* **Your instructions**
Copy each line below in which the string "array" appears.

[[ Data shown open ]]

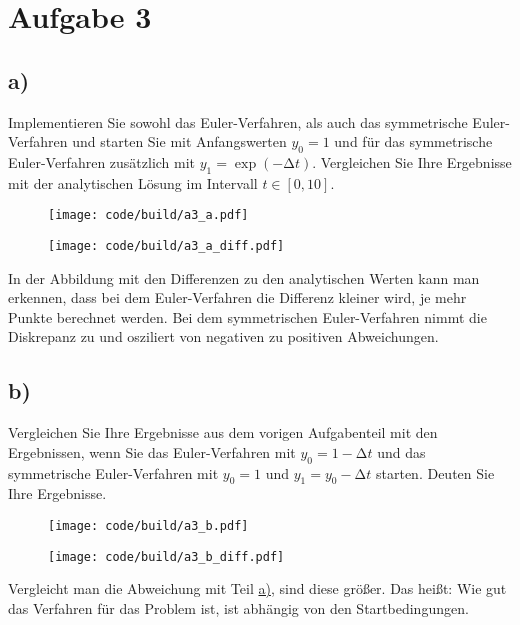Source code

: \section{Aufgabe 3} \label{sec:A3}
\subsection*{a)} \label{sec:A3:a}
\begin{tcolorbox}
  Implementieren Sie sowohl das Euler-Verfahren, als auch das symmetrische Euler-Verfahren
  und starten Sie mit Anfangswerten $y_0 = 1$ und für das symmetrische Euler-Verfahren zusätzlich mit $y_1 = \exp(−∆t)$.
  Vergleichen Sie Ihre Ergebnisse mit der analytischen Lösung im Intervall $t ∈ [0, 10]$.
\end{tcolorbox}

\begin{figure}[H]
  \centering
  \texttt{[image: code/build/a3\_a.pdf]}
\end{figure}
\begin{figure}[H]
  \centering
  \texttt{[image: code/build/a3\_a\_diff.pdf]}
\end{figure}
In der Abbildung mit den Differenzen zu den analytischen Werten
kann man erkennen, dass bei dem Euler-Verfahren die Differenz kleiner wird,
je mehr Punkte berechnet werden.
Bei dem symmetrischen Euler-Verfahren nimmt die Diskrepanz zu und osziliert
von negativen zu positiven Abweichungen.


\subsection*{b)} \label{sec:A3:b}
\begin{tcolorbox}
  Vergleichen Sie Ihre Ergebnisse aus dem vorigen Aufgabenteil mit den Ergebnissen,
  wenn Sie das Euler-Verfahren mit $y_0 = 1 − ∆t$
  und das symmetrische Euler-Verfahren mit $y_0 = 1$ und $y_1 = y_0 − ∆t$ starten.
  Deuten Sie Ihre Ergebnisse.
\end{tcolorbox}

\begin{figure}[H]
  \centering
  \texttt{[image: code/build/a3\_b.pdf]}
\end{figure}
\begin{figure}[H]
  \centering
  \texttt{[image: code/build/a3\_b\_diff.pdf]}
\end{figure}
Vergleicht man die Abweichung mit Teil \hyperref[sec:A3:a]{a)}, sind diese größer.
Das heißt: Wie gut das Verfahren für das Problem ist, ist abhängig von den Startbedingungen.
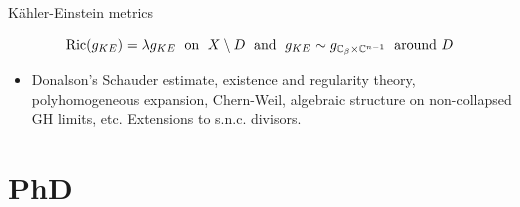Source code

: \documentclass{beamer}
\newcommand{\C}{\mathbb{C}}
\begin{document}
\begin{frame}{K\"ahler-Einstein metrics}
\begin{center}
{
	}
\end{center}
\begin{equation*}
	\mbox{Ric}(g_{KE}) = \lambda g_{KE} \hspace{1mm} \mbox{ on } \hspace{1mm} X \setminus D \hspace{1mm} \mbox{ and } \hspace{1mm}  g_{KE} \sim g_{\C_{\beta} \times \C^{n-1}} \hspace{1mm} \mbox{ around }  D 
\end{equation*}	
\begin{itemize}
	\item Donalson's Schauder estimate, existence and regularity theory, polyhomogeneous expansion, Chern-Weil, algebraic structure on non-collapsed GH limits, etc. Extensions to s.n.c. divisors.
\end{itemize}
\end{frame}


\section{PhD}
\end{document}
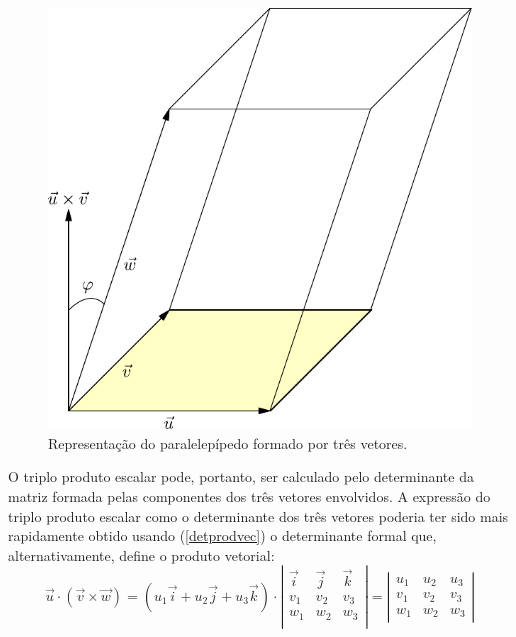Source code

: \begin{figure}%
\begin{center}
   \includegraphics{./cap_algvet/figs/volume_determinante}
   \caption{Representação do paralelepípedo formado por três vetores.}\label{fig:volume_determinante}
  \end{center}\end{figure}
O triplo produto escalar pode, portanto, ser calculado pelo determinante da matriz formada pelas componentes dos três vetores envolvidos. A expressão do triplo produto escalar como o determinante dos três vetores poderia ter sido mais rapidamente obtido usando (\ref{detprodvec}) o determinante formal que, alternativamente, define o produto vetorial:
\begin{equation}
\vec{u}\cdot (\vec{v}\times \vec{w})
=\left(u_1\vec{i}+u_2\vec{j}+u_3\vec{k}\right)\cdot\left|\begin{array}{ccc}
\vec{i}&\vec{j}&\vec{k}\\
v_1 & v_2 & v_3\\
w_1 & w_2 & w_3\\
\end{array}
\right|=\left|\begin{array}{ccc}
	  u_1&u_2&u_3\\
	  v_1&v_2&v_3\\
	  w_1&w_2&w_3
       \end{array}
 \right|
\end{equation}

[[ Data shown closed ]]
[[ Data shown open ]]

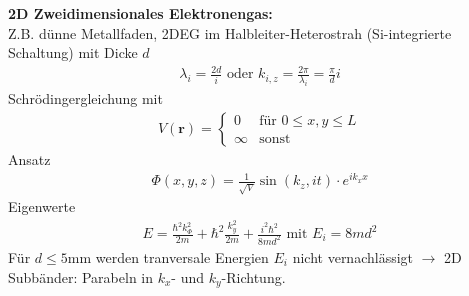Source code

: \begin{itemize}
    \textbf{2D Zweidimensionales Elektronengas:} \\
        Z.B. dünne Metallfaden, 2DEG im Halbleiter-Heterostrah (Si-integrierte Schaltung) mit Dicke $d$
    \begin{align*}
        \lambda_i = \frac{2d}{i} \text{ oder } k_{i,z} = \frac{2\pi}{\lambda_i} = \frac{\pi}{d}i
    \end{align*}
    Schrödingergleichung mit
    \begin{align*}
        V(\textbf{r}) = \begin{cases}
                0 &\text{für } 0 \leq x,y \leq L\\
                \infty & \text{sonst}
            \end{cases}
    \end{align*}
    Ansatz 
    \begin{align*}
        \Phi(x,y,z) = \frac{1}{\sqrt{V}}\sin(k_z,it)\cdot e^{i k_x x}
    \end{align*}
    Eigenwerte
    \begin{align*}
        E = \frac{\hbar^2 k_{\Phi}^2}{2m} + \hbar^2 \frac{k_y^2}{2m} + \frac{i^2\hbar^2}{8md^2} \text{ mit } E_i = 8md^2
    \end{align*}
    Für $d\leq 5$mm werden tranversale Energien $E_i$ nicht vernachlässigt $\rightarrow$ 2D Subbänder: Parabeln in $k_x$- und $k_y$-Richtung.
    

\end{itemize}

[[ Data shown closed ]]
[[ Data shown open ]]

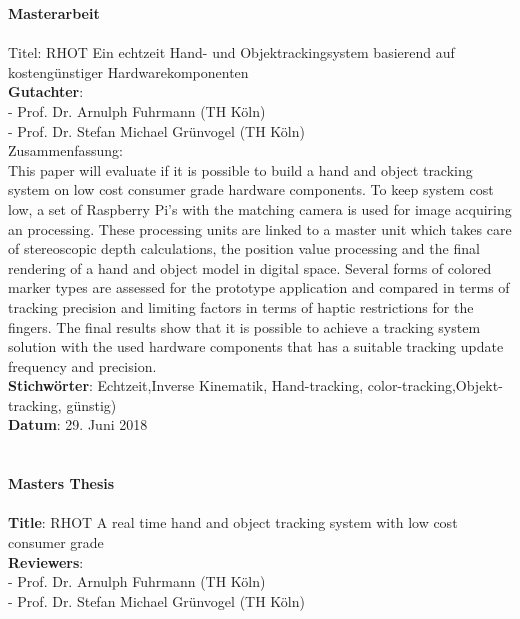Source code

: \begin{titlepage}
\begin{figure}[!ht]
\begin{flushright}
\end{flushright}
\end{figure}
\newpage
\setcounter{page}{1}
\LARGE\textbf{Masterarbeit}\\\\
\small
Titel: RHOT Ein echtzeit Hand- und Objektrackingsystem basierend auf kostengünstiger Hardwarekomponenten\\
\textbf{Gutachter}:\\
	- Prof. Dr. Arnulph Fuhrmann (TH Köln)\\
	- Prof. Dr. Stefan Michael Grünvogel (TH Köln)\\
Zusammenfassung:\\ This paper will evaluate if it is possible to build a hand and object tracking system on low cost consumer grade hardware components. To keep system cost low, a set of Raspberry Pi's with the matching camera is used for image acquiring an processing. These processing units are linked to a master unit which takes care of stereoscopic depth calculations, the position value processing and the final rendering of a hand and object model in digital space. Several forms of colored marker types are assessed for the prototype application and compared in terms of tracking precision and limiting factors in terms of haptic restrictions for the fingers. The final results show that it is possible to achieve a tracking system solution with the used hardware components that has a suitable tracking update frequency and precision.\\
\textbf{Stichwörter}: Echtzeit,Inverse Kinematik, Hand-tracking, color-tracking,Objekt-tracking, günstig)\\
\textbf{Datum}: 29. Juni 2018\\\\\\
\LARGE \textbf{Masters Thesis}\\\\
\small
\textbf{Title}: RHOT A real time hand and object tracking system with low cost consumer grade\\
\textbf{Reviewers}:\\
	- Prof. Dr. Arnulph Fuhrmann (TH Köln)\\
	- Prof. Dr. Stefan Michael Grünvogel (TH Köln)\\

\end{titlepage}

[[ Data shown closed ]]

* **Your response**
=\left(u_1\vec{i}+u_2\vec{j}+u_3\vec{k}\right)\cdot\left|\begin{array}{ccc}
\end{array}
\right|=\left|\begin{array}{ccc}
       \end{array}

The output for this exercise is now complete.